"İçtihat Metni"
İNCELENEN KARARIN
MAHKEMESİ : ... Bölge Adliye Mahkemesi 37. Hukuk Dairesi
Taraflar arasındaki tapu kaydının mahkeme kararı ile iptal edilmesi nedeniyle uğranılan zararın 4721 sayılı Türk Medenî Kanunu’nun (4721 sayılı Kanun) 1007 nci maddesi uyarınca tazmini davasında yapılan yargılama sonunda İlk Derece Mahkemesince davanın kısmen kabulüne karar verilmiştir.
Kararın taraf vekillerince istinaf edilmesi üzerine, Bölge Adliye Mahkemesince başvurunun kısmen kabulü ile İlk Derece Mahkemesi hükmü kaldırılarak yeniden esas hakkında hüküm kurulmak suretiyle davanın kısmen kabulüne karar verilmiştir.
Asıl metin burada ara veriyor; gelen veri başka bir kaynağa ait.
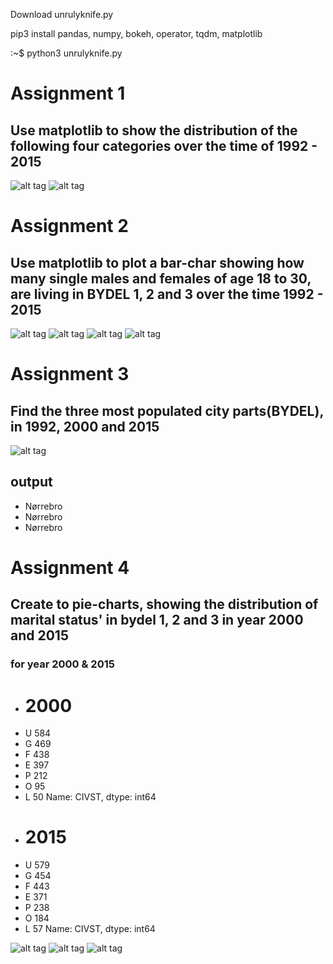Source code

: Download unrulyknife.py



pip3 install pandas, numpy, bokeh, operator, tqdm, matplotlib


:~$ python3 unrulyknife.py

# Assignment 1
## Use matplotlib to show the distribution of the following four categories over the time of 1992 - 2015

![alt tag](https://github.com/szEIgo/UnrulyKnife/blob/master/unrulyKnife_handin/opg1_snippet.png)
![alt tag](https://github.com/szEIgo/UnrulyKnife/blob/master/unrulyKnife_handin/opg1_chart1.png)

# Assignment 2
## Use matplotlib to plot a bar-char showing how many single males and females of age 18 to 30, are living in BYDEL 1, 2 and 3 over the time 1992 - 2015
![alt tag](https://github.com/szEIgo/UnrulyKnife/blob/master/unrulyKnife_handin/opg2_snippet.png)
![alt tag](https://github.com/szEIgo/UnrulyKnife/blob/master/unrulyKnife_handin/opg2_chart1.png)
![alt tag](https://github.com/szEIgo/UnrulyKnife/blob/master/unrulyKnife_handin/opg2_chart2.png)
![alt tag](https://github.com/szEIgo/UnrulyKnife/blob/master/unrulyKnife_handin/opg2_chart3.png)


# Assignment 3
## Find the three most populated city parts(BYDEL), in 1992, 2000 and 2015

![alt tag](https://github.com/szEIgo/UnrulyKnife/blob/master/unrulyKnife_handin/opg3_snippet.png)
## output
 - Nørrebro
 - Nørrebro
 - Nørrebro

# Assignment 4
## Create to pie-charts, showing the distribution of marital status' in bydel 1, 2 and 3 in year 2000 and 2015

### for year 2000 & 2015
 - # 2000
 - U    584
 - G    469
 - F    438
 - E    397
 - P    212
 - O     95
 - L     50
Name: CIVST, dtype: int64
 - # 2015
 - U    579
 - G    454
 - F    443
 - E    371
 - P    238
 - O    184
 - L     57
Name: CIVST, dtype: int64

![alt tag](https://github.com/szEIgo/UnrulyKnife/blob/master/unrulyKnife_handin/opg4_snippet1.png)
![alt tag](https://github.com/szEIgo/UnrulyKnife/blob/master/unrulyKnife_handin/opg4_chart1.png)
![alt tag](https://github.com/szEIgo/UnrulyKnife/blob/master/unrulyKnife_handin/opg4_chart2.png)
Bölge Adliye Mahkemesi kararı davacı vekilince temyiz edilmekle; kesinlik, süre, temyiz şartı ve diğer usul eksiklikleri yönünden yapılan ön inceleme sonucunda, temyiz dilekçesinin kabulüne karar verildikten ve Tetkik Hâkimi tarafından hazırlanan rapor dinlendikten sonra dosyadaki belgeler incelenip gereği düşünüldü:
I. DAVA
Davacı vekili dava dilekçesinde özetle; müvekkilinin maliki olduğu ... ili, ... ilçesi, ... köyü 187 parsel sayılı taşınmazın tapu kaydının Orman Genel Müdürlüğü tarafından açılan tapu iptal ve tescil davası sonucunda iptal edilerek taşınmazın orman vasfı ile Hazine adına tesciline karar verildiğini, bu durumun müvekkilinin mülkiyet hakkını ihlâl ettiğini belirterek müvekkilinin uğradığı zararın, fazlaya ilişkin talep ve dava hakları saklı kalmak kaydıyla adına olan tapu kaydı iptal edilen dava konusu taşınmazın 156/62464 hisse bedeli olarak 150.000,00 TL maddi tazminatın dava tarihinden itibaren yasal faizi ile birlikte davalıdan tazminine karar verilmesini talep etmiştir.
II. CEVAP
Davalı Hazine vekili cevap dilekçesinde özetle; dava konusu taşınmazın iadesi için davacının önce idareye başvurması gerektiğini, dava dilekçesi ve taşınmazın tapusunun iptaline yönelik ... 3. Asliye Hukuk Mahkemesinin 2000/1007 Esas sayılı kararından taşınmazın 4753 sayılı Çiftçiyi Topraklandırma Kanunu uyarınca tevzien dağıtılan taşınmazlardan olduğunun anlaşıldığını, taşınmazın tevzien dağıtıldığı ve tapulama çalışmaları esnasında buna istinaden ilk malikleri adına tescil edildiği dikkate alındığında, bedel ödemeksizin ve o dönemin koşullarında tarımı ve çiftçiyi desteklemek amacı ile dağıtılan taşınmazlardan olması sebebi ile bedel ödenmeksizin elde edilen bir taşınmazın kaybı sebebiyle bir hak kaybına uğranıldığından bahsedilemeyeceğini, şayet değer tespiti yoluna gidilir ise denkleştirici adalet ilkesine göre tespit edilmesi gerektiğini belirterek davanın reddini talep etmiştir.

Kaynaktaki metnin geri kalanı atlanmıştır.